My logic :-
there are n slots .
We have to find expected no of pass before getting an empty slots where no station is transmitting.
Here in slotted aloha ,Probability of successful transmission =$P_{succ}=e^{-G}$.

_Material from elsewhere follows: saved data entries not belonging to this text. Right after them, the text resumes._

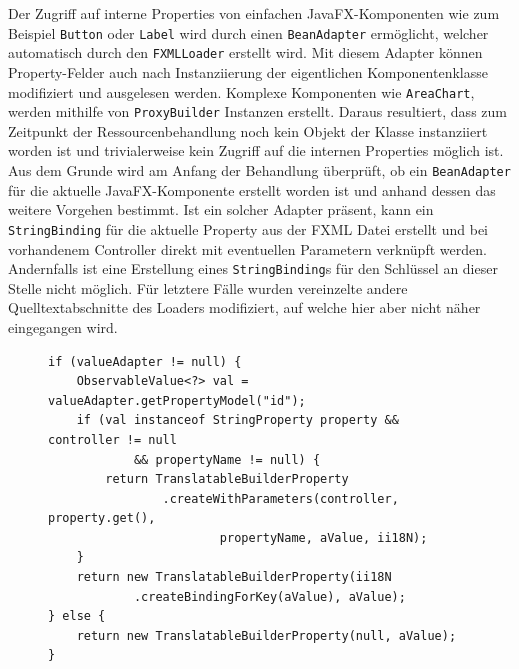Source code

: \noindent Der Zugriff auf interne Properties von einfachen JavaFX-Komponenten wie zum Beispiel \texttt{Button} oder \texttt{Label} wird durch einen \texttt{BeanAdapter} ermöglicht, welcher automatisch durch den \texttt{FXMLLoader} erstellt wird. Mit diesem Adapter können Property-Felder auch nach Instanziierung der eigentlichen Komponentenklasse modifiziert und ausgelesen werden. Komplexe Komponenten wie \texttt{AreaChart}, werden mithilfe von \texttt{ProxyBuilder} Instanzen erstellt. Daraus resultiert, dass zum Zeitpunkt der Ressourcenbehandlung noch kein Objekt der Klasse instanziiert worden ist und trivialerweise kein Zugriff auf die internen Properties möglich ist. Aus dem Grunde wird am Anfang der Behandlung überprüft, ob ein \texttt{BeanAdapter} für die aktuelle JavaFX-Komponente erstellt worden ist und anhand dessen das weitere Vorgehen bestimmt. Ist ein solcher Adapter präsent, kann ein \texttt{StringBinding} für die aktuelle Property aus der FXML Datei erstellt und bei vorhandenem Controller direkt mit eventuellen Parametern verknüpft werden. Andernfalls ist eine Erstellung eines \texttt{StringBinding}s für den Schlüssel an dieser Stelle nicht möglich. Für letztere Fälle wurden vereinzelte andere Quelltextabschnitte des Loaders modifiziert, auf welche hier aber nicht näher eingegangen wird.
\begin{figure}[H]
	\centering
	\begin{lstlisting}[caption=Implementierung -- Ressourcenbehandlung im \texttt{SimpliFXMLLoader}, captionpos=b, label=lst:resource_handling]
if (valueAdapter != null) {
	ObservableValue<?> val = valueAdapter.getPropertyModel("id");
	if (val instanceof StringProperty property && controller != null 
			&& propertyName != null) {
		return TranslatableBuilderProperty
				.createWithParameters(controller, property.get(), 
						propertyName, aValue, ii18N);
	}
	return new TranslatableBuilderProperty(ii18N
			.createBindingForKey(aValue), aValue);
} else {
	return new TranslatableBuilderProperty(null, aValue);
}
	\end{lstlisting}
\end{figure}
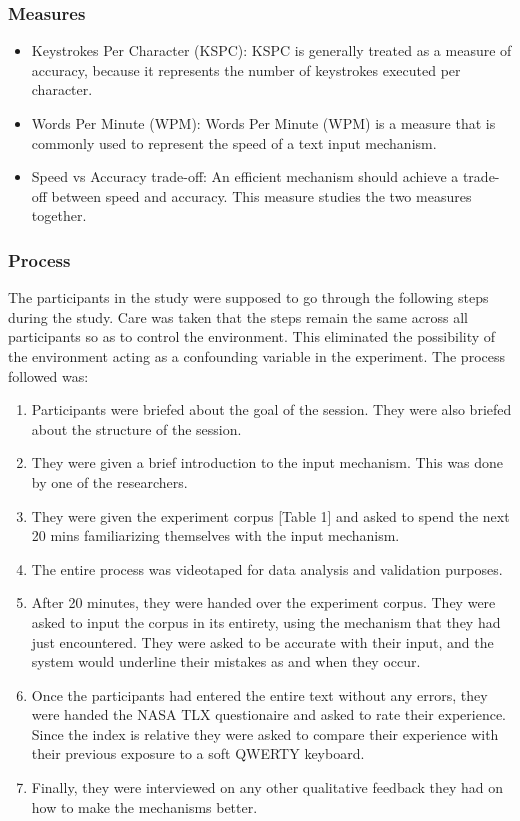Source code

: \subsubsection{Measures}
\begin{itemize}
	\item Keystrokes Per Character (KSPC): KSPC is generally treated as a measure of accuracy, because it
represents the number of keystrokes executed per character.
	\item Words Per Minute (WPM): Words Per Minute (WPM) is a measure that is commonly used to represent
the speed of a text input mechanism.
	\item Speed vs Accuracy trade-off: An efficient mechanism should achieve a trade-off between speed and accuracy. This measure studies the two measures together.
\end{itemize}
\subsubsection{Process}

The participants in the study were supposed to go through the
following steps during the study. Care was taken that the steps remain
the same across all participants so as to control the
environment. This eliminated the
possibility of the environment acting as a confounding variable in the
experiment. The process followed was:

\begin{enumerate}
\item Participants were briefed about the goal of the session. They
  were also briefed about the structure of the session.
\item They were given a brief introduction to the input
  mechanism. This was done by one of the researchers.
\item They were given the experiment corpus [Table 1] and asked to spend the next 20
  mins familiarizing themselves with the input mechanism.
\item The entire process was videotaped for data analysis and
  validation purposes.
\item After 20 minutes, they were handed over the experiment
  corpus. They were asked to input the corpus in its entirety, using
  the mechanism that they had just encountered. They were asked to be
  accurate with their input, and the system would underline their
  mistakes as and when they occur.
\item Once the participants had entered the entire text without any
  errors, they were handed the NASA TLX questionaire and asked to rate
  their experience. Since the index is relative they were asked to
  compare their experience with their previous exposure to a soft
  QWERTY keyboard. 
\item Finally, they were interviewed on any other qualitative feedback
  they had on how to make the mechanisms better.
\end{enumerate}
	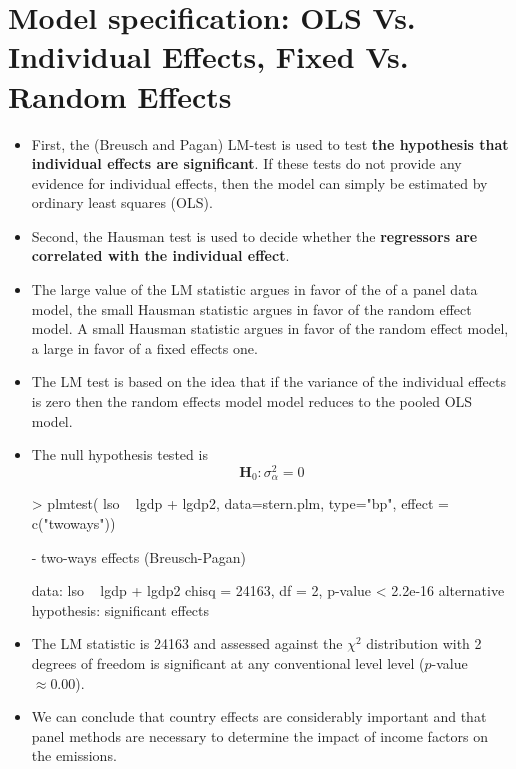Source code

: \documentclass[landscape,letterpaper,9pt]{article}
\newcommand\cbox[1]{\colorbox{darkyellow}{#1}}
\begin{document}
\section{Model specification: OLS Vs. Individual Effects, Fixed Vs. Random Effects}
\begin{itemize}
\item 
 First, the (Breusch and Pagan) \cbox{LM-test} is used to test \textbf{the hypothesis that individual effects are significant}.
 If these tests do not provide any evidence for individual effects,
 then the model can simply be estimated by ordinary least squares (OLS).

\item 
 Second, the \cbox{Hausman test} is used to decide whether the \textbf{regressors are correlated with the
 individual effect}.

\item 
The large value of the LM statistic argues in favor of the of a panel data model, the small Hausman
statistic argues in favor of the random effect model. A small Hausman
statistic argues in favor of the random effect model, a large in favor of a fixed effects one.
\end{itemize}
\newpage
\begin{itemize}
\item 
The \cbox{LM test} is based on the idea that if the variance
of the individual effects
is zero then the random effects model model reduces to the pooled OLS model.
\item The null  \cbox{hypothesis} tested is
 $$\mathbf{H}_0\!\!:  \sigma_\alpha^2 = 0$$
 \vspace{.1in}
\begin{CVerbatim}
> plmtest(  lso ~ lgdp  + lgdp2, data=stern.plm, type="bp", effect = c("twoways"))

        \fbox{\textcolor{red}{Lagrange Multiplier Test}} - two-ways effects (Breusch-Pagan)

data:  lso ~ lgdp + lgdp2
chisq = 24163, df = 2, p-value < 2.2e-16
alternative hypothesis: significant effects 
\end{CVerbatim}
\vspace{.1in}
\item The LM statistic is  24163 and assessed against the
\(\chi^2\) distribution with 2 degrees of freedom is  
significant at any conventional level level ($p$-value $\approx 0.00$).
\item We can conclude that country effects  are considerably important and that \cbox{panel methods} are
necessary to determine the impact of income factors on the emissions.
\end{itemize}
\end{document}
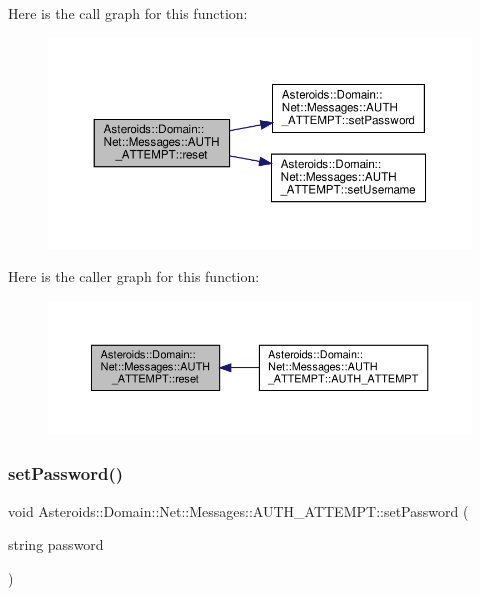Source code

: Here is the call graph for this function\+:\nopagebreak
\begin{figure}[H]
\begin{center}
\leavevmode
\includegraphics[width=350pt]{classAsteroids_1_1Domain_1_1Net_1_1Messages_1_1AUTH__ATTEMPT_ac3d3b7f2f68f6738cf34d34f5cc6eaf9_cgraph}
\end{center}
\end{figure}
Here is the caller graph for this function\+:\nopagebreak
\begin{figure}[H]
\begin{center}
\leavevmode
\includegraphics[width=350pt]{classAsteroids_1_1Domain_1_1Net_1_1Messages_1_1AUTH__ATTEMPT_ac3d3b7f2f68f6738cf34d34f5cc6eaf9_icgraph}
\end{center}
\end{figure}
\mbox{\label{classAsteroids_1_1Domain_1_1Net_1_1Messages_1_1AUTH__ATTEMPT_ab05c3f631e0ac62fdefe27e95b5066a2}} 
\subsubsection{\texorpdfstring{set\+Password()}{setPassword()}}
{\footnotesize\ttfamily void Asteroids\+::\+Domain\+::\+Net\+::\+Messages\+::\+A\+U\+T\+H\+\_\+\+A\+T\+T\+E\+M\+P\+T\+::set\+Password (\begin{DoxyParamCaption}\item[{string}]{password }\end{DoxyParamCaption})}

Probability of collision=$1-e^{-G}$.[ each station can transmit independently in beginning of the slots.
So ,
Probability of successful transmission in first pass=$e^{-G}$
Probability of successful transmission in second pass= $(1-e^{-G})e^{-G}$
Probability of successful transmission in third pass=$(1-e^{-G})(1-e^{-G})e^{-G}=(1-e^{-G})^{2}e^{-G}$
Probability of successful transmission in nth pass=$(1-e^{-G})^{n-1}e^{-G}$
Expected no of passes before a successful transmission=$\sum_{k=1}^{\infty}k(1-e^{-G})^{k-1}e^{-G}$
$S=e^{-G}+2(1-e^{-G})e^{-G}+3(1-e^{-G})^{2}e^{-G}+.........$
$(1-e^{-G})S=(1-e^{-G})e^{-G}+2(1-e^{-G})^{2}e^{-G}+3(1-e^{-G})^{3}e^{-G}+.........$
$e^{-G}S=e^{-G}+(1-e^{-G})e^{-G}+(1-e^{-G})^{2}e^{-G}+.....$
$e^{-G}S=\frac{e^{-G}}{1-(1-e^{-G})}$
$S=\frac{1}{e^{-G}}=e^{G}$
here it is given slotted aloha is working is maximum capacity so the value of G=1.
So expected no of pass before getting empty slots=e.
Is it correct logic ? any senior can confirm it.